= Beginning of Section =

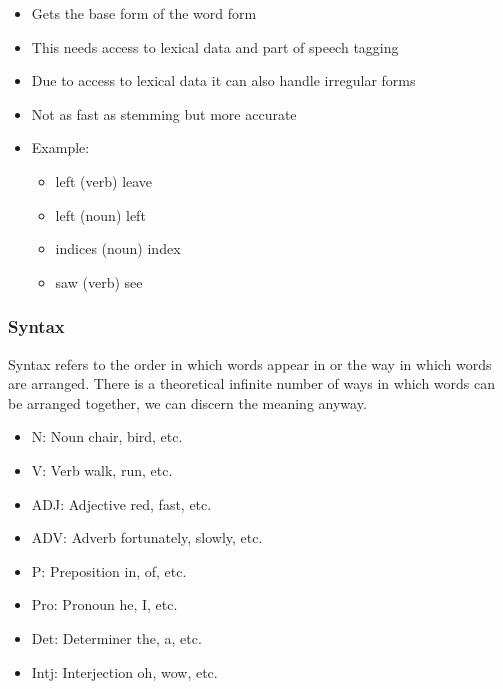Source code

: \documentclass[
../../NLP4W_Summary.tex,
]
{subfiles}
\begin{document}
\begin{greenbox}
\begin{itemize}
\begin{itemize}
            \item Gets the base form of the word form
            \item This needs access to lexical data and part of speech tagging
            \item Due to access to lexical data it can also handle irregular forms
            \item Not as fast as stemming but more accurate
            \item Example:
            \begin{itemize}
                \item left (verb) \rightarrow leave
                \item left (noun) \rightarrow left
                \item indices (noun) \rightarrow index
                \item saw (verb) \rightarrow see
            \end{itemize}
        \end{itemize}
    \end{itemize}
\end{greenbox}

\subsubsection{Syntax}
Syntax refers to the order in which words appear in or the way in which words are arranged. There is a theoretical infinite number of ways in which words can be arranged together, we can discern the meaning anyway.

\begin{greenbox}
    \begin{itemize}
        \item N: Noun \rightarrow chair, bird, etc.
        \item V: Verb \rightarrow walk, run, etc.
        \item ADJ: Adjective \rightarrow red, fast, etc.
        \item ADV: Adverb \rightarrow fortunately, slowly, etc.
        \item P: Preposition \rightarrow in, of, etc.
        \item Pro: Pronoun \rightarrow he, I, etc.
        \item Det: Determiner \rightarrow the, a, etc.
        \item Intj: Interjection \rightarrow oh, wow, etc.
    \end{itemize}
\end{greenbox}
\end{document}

= End of Section =
= Beginning of Section =

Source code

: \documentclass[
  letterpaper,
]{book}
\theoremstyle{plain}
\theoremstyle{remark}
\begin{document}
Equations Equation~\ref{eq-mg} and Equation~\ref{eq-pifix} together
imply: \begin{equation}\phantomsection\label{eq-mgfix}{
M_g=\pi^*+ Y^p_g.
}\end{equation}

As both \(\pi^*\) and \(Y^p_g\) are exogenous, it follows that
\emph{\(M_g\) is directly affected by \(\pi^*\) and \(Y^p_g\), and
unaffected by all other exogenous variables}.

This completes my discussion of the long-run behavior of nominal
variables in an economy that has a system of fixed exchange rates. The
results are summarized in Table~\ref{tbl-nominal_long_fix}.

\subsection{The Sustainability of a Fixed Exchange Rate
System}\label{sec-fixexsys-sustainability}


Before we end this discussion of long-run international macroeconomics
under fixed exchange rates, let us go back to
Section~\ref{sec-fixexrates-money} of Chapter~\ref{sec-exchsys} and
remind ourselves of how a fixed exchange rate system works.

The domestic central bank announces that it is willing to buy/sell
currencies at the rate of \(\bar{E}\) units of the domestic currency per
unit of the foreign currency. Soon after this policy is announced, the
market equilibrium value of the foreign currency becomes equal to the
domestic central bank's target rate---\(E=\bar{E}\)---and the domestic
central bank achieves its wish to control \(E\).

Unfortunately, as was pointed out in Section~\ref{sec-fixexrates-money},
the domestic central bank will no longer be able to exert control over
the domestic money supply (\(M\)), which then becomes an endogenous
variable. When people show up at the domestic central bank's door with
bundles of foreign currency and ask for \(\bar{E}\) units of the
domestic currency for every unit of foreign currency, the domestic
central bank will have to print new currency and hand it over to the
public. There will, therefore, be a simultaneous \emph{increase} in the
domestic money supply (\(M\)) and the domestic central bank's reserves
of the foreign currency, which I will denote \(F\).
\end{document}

= End of Section =
= Beginning of Section =

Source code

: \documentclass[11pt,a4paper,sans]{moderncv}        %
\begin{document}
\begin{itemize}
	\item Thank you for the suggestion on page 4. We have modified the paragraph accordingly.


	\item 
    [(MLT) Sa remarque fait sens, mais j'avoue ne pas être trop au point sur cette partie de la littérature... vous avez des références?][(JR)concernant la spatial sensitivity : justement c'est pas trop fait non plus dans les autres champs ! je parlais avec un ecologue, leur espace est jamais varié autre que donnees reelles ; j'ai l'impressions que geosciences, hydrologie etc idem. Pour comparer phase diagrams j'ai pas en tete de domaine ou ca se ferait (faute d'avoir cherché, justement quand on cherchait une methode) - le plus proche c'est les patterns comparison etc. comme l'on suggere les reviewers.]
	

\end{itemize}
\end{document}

= End of Section =

◆ What needs to be done
Lines holding the word "exogenous" in the records above: how many are there? Answer with the number only.

◆ Response to the task
2